Two men were driving to their first heist when the passenger admitted to the driver that he was probably too scared to pull off the job. The driver scolded him, “Don’t be such a baby. You’ll do just fine. Just give them our demands and they will cooperate. You can do this.”
The robbers pulled up to the bank and the passenger bravely exited the car, calmly walked into the bank, confidently approached the bank teller, boldly pulled out his gun, and said, “All right mother stickers, this is a screw up, put your brains in the bag, or I’ll blow the money all over the floor.”
One night, Tim was walking home when, all of a sudden, a thief jumped on him. Tim and the thief began to wrestle. They rolled about on the ground and Tim put up a tremendous fight. However, the thief managed to get the better of him and pinned him to the ground. The thief then went through Tim’s pockets and searched him. All the thief could find on Tim was 25 cents. The thief was so surprised at this that he asked Tim why he had bothered to fight so hard for a 25 cents.

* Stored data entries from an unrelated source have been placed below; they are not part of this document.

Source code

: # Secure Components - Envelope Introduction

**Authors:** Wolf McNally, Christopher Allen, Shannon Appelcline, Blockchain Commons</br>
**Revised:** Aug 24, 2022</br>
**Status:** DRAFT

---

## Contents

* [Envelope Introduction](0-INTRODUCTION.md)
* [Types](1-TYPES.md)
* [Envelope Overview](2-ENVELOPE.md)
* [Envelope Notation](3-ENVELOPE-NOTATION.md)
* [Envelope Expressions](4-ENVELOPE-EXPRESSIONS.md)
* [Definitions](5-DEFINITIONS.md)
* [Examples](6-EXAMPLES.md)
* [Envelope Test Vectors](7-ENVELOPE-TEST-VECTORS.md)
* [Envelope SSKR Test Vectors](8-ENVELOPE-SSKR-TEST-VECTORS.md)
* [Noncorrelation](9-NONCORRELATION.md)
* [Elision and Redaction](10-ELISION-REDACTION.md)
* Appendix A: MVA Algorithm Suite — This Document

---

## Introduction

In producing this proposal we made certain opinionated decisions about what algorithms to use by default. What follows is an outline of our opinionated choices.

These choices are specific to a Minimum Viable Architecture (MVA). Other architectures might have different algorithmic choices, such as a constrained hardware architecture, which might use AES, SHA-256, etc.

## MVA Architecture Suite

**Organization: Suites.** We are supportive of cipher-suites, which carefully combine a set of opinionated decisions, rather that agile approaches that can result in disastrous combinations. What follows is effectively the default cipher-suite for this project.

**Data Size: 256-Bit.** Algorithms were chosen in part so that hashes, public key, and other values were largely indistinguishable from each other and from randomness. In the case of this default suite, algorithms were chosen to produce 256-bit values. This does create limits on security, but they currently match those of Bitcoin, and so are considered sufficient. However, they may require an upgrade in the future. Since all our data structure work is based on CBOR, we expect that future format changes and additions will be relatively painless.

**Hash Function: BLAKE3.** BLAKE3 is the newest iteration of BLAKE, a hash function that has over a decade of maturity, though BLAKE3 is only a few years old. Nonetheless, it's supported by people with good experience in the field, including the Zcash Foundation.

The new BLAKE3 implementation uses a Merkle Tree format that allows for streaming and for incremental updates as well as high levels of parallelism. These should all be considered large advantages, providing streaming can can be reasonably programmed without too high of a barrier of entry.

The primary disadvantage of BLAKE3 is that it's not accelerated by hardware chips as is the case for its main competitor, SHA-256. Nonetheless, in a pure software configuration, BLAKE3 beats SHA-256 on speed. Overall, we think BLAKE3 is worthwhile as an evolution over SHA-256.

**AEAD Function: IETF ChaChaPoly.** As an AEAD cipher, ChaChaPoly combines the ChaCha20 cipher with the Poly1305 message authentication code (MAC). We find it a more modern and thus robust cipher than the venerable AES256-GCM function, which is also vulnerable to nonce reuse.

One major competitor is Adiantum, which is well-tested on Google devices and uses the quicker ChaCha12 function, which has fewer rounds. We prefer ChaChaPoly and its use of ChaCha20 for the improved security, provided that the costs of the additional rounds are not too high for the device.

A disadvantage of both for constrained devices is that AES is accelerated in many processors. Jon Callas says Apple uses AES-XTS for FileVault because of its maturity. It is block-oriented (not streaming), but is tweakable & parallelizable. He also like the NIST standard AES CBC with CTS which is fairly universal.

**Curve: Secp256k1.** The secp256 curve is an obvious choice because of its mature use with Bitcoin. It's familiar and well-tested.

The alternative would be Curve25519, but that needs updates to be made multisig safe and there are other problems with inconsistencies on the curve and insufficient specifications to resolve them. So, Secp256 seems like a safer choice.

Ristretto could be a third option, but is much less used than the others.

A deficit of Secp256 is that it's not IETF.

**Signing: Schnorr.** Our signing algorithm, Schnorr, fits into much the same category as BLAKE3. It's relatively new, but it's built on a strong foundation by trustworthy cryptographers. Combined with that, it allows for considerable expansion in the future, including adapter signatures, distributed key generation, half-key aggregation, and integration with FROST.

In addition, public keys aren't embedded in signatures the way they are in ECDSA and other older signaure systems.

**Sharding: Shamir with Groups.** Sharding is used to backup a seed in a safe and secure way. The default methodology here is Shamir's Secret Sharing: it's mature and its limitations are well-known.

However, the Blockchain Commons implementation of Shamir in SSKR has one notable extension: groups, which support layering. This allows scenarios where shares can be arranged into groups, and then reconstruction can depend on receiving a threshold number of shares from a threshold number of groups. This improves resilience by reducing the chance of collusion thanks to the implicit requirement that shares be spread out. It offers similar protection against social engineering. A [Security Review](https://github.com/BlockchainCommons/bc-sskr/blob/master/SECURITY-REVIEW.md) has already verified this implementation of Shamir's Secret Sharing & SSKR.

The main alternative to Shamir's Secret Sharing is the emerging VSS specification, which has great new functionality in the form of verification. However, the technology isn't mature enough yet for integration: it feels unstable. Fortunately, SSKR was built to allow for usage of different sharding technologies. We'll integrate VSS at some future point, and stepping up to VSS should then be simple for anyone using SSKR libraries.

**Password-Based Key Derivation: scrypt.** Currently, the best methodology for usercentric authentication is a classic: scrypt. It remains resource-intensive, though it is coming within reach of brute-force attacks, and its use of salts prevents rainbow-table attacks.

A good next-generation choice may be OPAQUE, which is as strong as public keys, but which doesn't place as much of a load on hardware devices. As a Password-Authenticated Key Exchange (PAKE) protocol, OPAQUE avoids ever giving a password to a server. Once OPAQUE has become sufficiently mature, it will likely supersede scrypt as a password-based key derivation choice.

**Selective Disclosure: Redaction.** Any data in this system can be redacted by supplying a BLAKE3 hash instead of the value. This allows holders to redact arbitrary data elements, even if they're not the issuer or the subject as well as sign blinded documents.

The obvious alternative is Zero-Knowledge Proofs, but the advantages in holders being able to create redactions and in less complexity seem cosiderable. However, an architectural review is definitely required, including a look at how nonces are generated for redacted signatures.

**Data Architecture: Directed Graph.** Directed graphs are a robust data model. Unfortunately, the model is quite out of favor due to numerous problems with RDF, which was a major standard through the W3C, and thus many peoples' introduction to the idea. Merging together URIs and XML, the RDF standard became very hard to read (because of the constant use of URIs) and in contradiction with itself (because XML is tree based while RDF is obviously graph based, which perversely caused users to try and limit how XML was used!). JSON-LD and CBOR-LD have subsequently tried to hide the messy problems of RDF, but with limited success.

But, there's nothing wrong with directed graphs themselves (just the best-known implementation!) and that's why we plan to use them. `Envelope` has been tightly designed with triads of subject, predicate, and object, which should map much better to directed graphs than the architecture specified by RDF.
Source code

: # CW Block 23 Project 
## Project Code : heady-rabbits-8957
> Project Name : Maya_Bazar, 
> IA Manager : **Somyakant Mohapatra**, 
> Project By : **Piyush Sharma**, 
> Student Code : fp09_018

“Was that all you wanted?” Tim replied, “I thought you were after the five hundred dollars I’ve got in my shoe!”
Little Johnny’s kindergarten class was on a field trip to their local police station where they saw “wanted” pictures, posted on the wall, of the 10 most wanted criminals. One of the youngsters pointed to a picture and asked if it really was the photo of a criminal that was wanted by the law.
“Yes,” said the policeman. “The detectives want very badly to find and capture him.”
With a puzzled look on his face, little Johnny asked, “Well, why didn’t you keep him when you took his picture?”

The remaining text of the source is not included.